*** Opening SUPPLIED INFORMATION ***
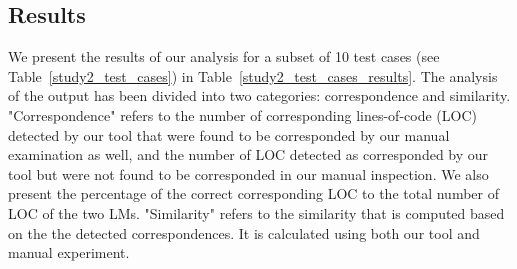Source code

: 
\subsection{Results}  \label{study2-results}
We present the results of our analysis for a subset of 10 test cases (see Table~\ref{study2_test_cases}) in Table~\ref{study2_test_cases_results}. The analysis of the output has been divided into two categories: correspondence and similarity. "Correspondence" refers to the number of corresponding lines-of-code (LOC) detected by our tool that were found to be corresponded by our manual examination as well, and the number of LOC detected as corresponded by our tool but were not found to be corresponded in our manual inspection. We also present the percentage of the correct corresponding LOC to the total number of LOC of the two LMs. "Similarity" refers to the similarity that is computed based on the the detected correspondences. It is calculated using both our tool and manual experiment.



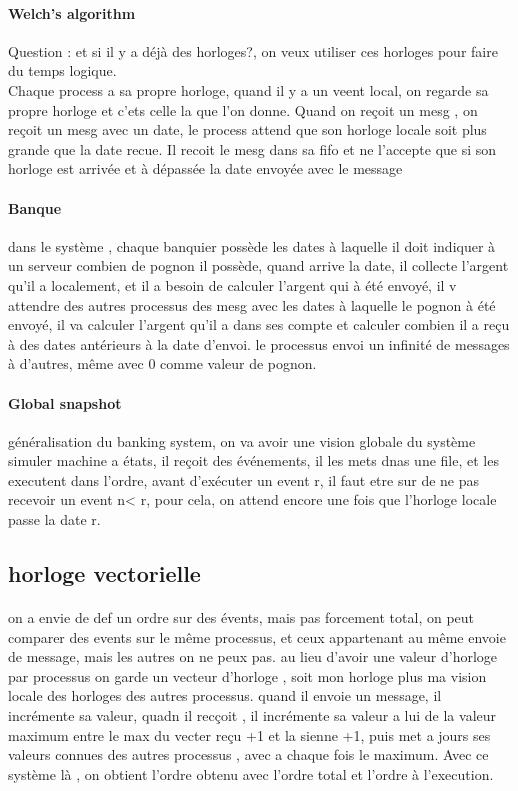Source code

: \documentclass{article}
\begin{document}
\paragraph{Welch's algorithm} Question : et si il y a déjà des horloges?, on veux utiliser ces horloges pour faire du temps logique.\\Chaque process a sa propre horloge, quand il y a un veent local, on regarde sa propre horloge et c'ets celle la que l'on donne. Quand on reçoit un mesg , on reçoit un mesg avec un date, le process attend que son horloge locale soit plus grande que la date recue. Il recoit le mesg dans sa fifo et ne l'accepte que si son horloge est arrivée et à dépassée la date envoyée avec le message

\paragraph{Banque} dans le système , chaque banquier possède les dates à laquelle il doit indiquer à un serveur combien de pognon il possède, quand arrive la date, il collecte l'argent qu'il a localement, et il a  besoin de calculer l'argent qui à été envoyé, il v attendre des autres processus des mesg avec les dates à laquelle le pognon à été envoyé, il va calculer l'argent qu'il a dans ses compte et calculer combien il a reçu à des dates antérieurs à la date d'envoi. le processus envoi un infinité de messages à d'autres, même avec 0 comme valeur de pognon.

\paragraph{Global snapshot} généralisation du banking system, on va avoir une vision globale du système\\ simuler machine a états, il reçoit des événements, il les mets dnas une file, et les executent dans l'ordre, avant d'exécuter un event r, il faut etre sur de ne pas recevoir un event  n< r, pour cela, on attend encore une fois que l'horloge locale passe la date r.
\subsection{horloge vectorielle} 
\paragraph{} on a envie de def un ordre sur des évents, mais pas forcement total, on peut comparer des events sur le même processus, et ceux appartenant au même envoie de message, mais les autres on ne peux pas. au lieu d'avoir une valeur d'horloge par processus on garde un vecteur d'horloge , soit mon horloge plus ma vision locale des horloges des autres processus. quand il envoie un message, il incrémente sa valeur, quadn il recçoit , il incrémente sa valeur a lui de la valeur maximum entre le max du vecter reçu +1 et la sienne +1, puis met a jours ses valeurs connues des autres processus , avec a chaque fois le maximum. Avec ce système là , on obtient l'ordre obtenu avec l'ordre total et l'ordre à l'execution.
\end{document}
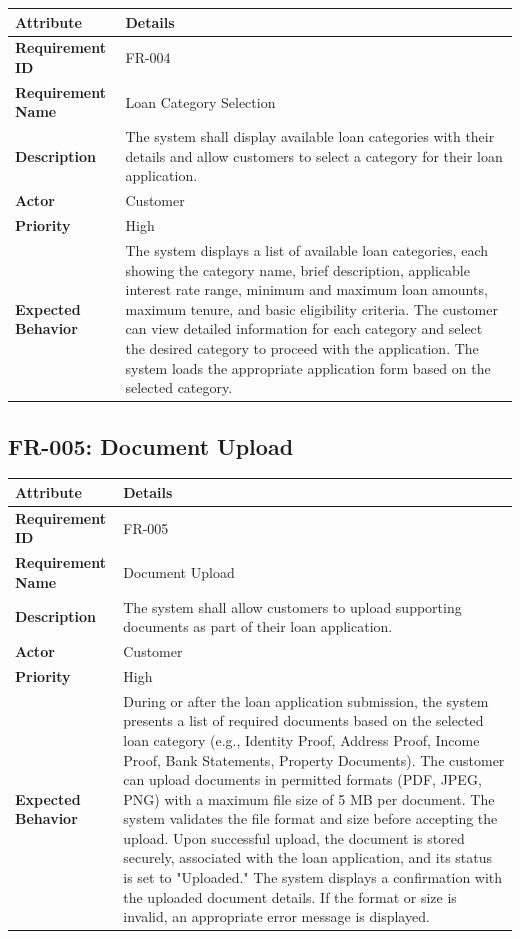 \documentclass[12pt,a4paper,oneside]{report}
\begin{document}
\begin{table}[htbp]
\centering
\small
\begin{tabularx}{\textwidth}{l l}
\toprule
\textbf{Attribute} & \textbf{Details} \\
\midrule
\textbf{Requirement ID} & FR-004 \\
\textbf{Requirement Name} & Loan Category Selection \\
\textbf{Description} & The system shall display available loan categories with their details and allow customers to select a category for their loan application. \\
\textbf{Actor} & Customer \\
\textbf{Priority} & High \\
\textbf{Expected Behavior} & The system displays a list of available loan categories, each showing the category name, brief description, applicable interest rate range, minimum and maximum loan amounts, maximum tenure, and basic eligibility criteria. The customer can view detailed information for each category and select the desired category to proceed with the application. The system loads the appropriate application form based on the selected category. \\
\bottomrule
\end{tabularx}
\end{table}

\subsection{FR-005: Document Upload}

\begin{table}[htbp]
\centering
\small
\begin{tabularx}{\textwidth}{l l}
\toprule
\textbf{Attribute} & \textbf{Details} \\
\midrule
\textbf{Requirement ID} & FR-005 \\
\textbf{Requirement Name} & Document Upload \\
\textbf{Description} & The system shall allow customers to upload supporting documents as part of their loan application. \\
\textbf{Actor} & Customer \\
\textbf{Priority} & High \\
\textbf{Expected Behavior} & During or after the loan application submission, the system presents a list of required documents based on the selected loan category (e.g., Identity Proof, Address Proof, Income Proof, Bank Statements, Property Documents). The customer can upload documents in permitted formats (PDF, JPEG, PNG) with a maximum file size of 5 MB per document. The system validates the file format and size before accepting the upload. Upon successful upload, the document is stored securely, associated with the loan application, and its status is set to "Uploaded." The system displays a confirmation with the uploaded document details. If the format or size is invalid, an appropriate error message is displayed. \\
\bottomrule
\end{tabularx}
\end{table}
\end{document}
*** Closing SUPPLIED INFORMATION ***
* WORK REQUEST *
Using the listing above, report each line that mentions the word "available".

* TASK SOLUTION *
\textbf{Description} & The system shall display available loan categories with their details and allow customers to select a category for their loan application. \\
\textbf{Expected Behavior} & The system displays a list of available loan categories, each showing the category name, brief description, applicable interest rate range, minimum and maximum loan amounts, maximum tenure, and basic eligibility criteria. The customer can view detailed information for each category and select the desired category to proceed with the application. The system loads the appropriate application form based on the selected category. \\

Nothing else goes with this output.